[Saved entries]
────────────────────

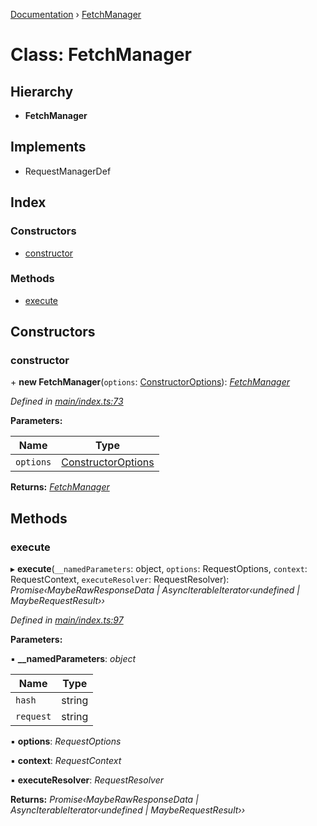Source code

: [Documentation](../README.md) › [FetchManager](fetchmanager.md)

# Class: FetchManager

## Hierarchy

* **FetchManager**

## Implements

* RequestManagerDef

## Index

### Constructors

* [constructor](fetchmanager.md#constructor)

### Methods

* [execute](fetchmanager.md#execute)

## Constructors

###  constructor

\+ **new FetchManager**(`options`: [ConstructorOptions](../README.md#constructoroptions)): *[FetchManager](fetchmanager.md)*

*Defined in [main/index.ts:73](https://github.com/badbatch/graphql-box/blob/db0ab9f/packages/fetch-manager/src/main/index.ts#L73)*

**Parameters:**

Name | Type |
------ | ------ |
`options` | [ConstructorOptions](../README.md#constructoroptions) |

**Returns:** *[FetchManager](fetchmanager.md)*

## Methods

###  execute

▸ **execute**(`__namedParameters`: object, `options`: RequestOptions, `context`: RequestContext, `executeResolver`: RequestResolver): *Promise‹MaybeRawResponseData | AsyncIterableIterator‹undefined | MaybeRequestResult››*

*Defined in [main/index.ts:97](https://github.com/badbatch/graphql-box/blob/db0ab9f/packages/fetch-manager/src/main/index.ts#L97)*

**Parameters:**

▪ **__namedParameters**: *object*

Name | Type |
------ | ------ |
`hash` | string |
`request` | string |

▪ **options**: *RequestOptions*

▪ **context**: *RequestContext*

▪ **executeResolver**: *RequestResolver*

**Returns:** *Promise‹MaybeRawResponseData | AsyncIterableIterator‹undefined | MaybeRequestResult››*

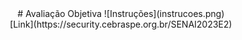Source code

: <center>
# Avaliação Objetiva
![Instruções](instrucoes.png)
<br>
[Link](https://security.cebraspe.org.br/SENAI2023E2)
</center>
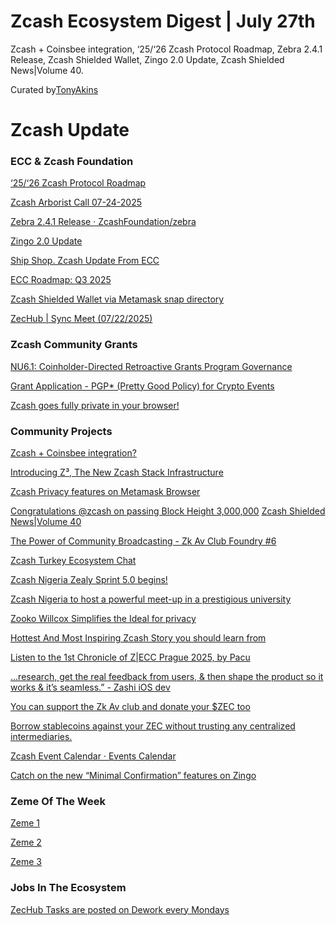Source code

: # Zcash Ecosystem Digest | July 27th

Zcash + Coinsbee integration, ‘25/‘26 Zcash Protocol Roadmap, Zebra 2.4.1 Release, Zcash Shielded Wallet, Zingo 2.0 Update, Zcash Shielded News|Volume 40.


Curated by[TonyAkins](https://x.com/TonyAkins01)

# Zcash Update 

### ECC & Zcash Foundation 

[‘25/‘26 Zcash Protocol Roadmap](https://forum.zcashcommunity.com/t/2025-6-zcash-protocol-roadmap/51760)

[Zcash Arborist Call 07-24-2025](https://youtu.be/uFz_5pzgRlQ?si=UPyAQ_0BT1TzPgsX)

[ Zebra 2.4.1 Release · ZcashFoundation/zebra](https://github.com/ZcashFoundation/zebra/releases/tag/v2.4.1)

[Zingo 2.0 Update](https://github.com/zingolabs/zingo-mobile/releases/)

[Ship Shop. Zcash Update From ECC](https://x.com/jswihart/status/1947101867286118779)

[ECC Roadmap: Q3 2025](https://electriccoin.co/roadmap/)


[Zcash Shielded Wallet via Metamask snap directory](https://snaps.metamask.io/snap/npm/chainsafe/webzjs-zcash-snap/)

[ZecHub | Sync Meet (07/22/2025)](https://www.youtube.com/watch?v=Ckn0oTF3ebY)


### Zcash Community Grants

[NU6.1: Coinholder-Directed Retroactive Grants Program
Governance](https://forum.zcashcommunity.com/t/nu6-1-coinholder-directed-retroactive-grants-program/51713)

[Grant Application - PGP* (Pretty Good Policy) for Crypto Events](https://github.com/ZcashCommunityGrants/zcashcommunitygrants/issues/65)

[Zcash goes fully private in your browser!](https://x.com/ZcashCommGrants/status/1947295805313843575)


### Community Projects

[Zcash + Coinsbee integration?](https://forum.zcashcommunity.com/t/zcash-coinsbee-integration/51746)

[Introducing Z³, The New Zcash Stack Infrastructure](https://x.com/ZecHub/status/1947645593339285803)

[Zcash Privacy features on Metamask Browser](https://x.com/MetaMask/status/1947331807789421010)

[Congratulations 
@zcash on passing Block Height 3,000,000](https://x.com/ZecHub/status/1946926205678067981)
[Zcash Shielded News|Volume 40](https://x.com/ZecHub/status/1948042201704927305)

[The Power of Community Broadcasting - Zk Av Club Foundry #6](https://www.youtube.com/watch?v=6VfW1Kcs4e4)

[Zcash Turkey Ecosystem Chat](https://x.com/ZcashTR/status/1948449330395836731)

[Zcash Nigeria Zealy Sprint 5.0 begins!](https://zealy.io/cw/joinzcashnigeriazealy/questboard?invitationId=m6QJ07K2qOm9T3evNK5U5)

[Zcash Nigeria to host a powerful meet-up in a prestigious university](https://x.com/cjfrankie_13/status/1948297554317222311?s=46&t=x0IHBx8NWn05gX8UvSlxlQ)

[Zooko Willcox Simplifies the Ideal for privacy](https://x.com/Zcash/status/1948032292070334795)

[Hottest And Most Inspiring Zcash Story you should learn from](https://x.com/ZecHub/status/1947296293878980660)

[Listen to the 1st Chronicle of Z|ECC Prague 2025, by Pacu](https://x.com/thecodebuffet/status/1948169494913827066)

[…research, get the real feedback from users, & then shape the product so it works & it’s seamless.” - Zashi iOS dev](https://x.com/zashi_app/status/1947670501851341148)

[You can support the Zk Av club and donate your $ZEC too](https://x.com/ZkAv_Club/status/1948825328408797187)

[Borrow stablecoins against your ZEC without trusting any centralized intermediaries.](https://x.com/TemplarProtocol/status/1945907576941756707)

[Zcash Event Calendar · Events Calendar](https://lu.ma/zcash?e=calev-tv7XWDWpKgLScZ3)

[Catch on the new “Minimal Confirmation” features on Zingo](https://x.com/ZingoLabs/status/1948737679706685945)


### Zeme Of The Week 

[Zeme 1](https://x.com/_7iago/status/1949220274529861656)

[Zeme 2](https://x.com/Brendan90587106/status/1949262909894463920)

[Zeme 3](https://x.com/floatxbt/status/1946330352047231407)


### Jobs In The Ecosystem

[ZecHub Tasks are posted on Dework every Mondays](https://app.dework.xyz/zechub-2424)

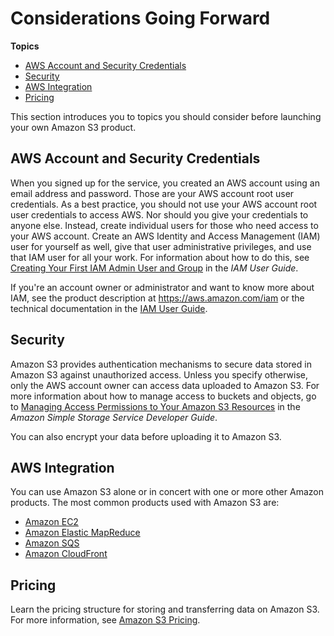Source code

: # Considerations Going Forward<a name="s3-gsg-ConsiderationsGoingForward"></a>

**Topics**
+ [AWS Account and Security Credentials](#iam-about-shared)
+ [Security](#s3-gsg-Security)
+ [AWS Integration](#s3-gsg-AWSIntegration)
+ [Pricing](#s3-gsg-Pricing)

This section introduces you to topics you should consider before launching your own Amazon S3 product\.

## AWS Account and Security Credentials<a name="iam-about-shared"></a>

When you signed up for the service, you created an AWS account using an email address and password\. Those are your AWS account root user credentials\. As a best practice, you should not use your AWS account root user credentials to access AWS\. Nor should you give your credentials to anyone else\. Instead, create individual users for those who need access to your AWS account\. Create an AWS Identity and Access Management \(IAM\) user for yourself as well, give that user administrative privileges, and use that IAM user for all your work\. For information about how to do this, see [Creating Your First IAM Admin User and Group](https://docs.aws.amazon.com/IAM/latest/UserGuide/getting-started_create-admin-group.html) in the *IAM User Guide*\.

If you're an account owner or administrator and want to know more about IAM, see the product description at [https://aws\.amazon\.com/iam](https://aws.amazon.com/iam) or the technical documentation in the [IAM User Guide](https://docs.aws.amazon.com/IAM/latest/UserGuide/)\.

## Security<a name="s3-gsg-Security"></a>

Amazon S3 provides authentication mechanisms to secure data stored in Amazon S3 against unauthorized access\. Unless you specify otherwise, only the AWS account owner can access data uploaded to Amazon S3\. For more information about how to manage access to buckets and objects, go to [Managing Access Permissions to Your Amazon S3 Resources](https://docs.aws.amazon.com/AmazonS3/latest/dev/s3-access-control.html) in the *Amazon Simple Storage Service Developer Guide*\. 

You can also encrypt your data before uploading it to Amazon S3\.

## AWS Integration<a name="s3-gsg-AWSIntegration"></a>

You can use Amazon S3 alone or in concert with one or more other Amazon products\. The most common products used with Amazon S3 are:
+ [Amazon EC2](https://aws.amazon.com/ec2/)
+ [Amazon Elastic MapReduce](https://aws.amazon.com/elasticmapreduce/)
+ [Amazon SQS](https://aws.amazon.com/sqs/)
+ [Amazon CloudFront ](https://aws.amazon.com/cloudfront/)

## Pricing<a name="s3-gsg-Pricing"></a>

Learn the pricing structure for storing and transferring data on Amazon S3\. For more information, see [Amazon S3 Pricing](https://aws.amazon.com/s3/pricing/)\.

────────────────────

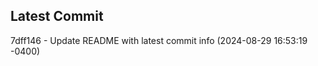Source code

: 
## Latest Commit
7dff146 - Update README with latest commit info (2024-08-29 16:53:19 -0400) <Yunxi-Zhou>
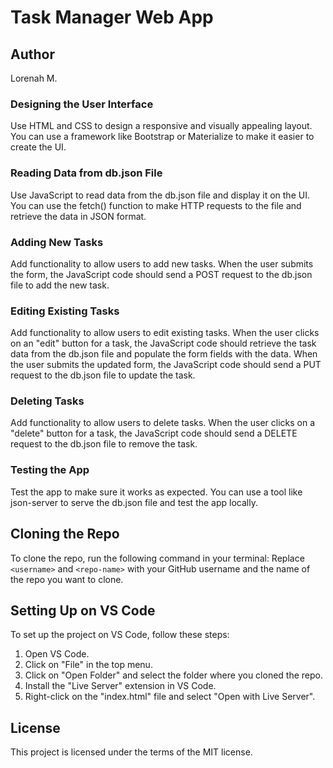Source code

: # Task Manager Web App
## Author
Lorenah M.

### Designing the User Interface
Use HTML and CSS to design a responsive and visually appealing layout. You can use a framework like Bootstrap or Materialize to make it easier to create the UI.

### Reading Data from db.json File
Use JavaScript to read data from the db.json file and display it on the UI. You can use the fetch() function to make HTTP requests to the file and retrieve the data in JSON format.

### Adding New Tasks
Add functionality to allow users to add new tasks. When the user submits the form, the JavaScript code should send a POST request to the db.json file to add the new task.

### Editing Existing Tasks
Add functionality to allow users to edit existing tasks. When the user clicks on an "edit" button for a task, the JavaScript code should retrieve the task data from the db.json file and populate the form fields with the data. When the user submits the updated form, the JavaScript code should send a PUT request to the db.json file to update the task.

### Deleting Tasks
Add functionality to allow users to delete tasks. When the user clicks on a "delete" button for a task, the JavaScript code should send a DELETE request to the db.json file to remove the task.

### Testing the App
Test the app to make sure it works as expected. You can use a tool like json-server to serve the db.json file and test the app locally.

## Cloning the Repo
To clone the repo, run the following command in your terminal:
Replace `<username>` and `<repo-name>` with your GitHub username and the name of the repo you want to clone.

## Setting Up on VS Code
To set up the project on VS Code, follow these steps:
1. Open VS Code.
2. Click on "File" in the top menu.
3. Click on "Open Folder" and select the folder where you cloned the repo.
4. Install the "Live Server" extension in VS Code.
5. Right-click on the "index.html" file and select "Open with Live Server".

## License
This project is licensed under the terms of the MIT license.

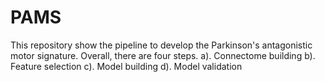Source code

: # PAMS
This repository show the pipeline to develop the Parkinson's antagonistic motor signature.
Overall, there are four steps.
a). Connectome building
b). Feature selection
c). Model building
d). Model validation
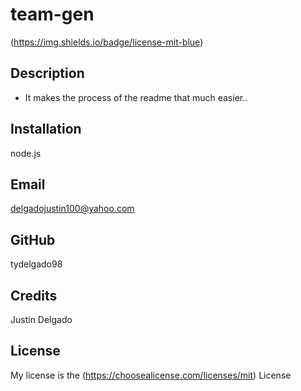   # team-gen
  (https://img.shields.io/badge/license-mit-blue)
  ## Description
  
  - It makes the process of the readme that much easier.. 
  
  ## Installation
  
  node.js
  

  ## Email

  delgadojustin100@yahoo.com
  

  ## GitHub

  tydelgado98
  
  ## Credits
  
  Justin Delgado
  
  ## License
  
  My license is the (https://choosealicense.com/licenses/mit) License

────────────────────

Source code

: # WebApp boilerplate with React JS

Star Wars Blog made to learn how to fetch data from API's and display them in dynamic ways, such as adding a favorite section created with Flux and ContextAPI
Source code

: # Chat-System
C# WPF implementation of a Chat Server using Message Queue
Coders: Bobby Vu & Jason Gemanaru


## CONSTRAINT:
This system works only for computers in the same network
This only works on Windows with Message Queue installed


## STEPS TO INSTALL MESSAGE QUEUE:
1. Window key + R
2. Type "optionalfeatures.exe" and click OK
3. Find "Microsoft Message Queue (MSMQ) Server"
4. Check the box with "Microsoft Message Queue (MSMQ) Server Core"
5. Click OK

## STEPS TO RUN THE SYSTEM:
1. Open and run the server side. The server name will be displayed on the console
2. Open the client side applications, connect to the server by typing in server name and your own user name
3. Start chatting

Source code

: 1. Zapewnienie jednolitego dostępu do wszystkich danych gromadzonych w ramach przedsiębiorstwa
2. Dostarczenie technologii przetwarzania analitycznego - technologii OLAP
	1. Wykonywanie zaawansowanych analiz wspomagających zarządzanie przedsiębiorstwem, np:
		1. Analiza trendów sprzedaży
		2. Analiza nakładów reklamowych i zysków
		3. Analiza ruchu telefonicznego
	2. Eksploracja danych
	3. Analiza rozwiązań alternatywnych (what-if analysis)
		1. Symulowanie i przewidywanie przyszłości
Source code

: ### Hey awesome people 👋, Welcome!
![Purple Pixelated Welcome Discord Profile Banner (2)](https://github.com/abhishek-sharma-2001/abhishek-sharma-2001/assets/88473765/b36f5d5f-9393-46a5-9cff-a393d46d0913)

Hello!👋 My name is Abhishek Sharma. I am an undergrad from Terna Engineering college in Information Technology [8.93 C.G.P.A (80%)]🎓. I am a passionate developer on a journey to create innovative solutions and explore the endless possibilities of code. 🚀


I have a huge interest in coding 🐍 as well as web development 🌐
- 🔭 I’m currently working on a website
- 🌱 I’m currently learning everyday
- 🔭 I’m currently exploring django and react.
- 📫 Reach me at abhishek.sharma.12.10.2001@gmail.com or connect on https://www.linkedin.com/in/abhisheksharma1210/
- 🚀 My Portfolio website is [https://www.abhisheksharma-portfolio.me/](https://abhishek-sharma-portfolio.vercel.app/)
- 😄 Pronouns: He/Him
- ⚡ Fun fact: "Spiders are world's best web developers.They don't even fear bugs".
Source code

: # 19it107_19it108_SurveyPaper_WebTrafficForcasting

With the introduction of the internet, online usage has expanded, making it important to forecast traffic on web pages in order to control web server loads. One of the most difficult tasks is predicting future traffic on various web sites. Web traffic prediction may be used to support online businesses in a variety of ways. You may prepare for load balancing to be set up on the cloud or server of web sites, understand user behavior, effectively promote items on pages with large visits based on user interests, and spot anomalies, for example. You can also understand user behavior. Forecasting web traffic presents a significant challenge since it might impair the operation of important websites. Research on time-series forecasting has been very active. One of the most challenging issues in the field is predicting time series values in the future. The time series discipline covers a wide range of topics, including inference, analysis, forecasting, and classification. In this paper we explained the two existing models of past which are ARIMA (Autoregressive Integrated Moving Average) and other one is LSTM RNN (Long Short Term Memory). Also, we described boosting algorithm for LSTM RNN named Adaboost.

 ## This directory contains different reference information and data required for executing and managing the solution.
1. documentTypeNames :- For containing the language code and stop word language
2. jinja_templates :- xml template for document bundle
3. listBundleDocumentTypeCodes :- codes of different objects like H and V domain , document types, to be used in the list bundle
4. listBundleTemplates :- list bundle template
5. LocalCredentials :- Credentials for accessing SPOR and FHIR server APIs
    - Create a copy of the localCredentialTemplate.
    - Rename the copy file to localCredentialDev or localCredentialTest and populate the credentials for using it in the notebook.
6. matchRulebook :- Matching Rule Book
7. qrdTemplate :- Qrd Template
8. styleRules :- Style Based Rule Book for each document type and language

────────────────────

WHAT TO PRODUCE » Copy out every line above where "forum" is present.

EXERCISE RESULT »
[‘25/‘26 Zcash Protocol Roadmap](https://forum.zcashcommunity.com/t/2025-6-zcash-protocol-roadmap/51760)
Governance](https://forum.zcashcommunity.com/t/nu6-1-coinholder-directed-retroactive-grants-program/51713)
[Zcash + Coinsbee integration?](https://forum.zcashcommunity.com/t/zcash-coinsbee-integration/51746)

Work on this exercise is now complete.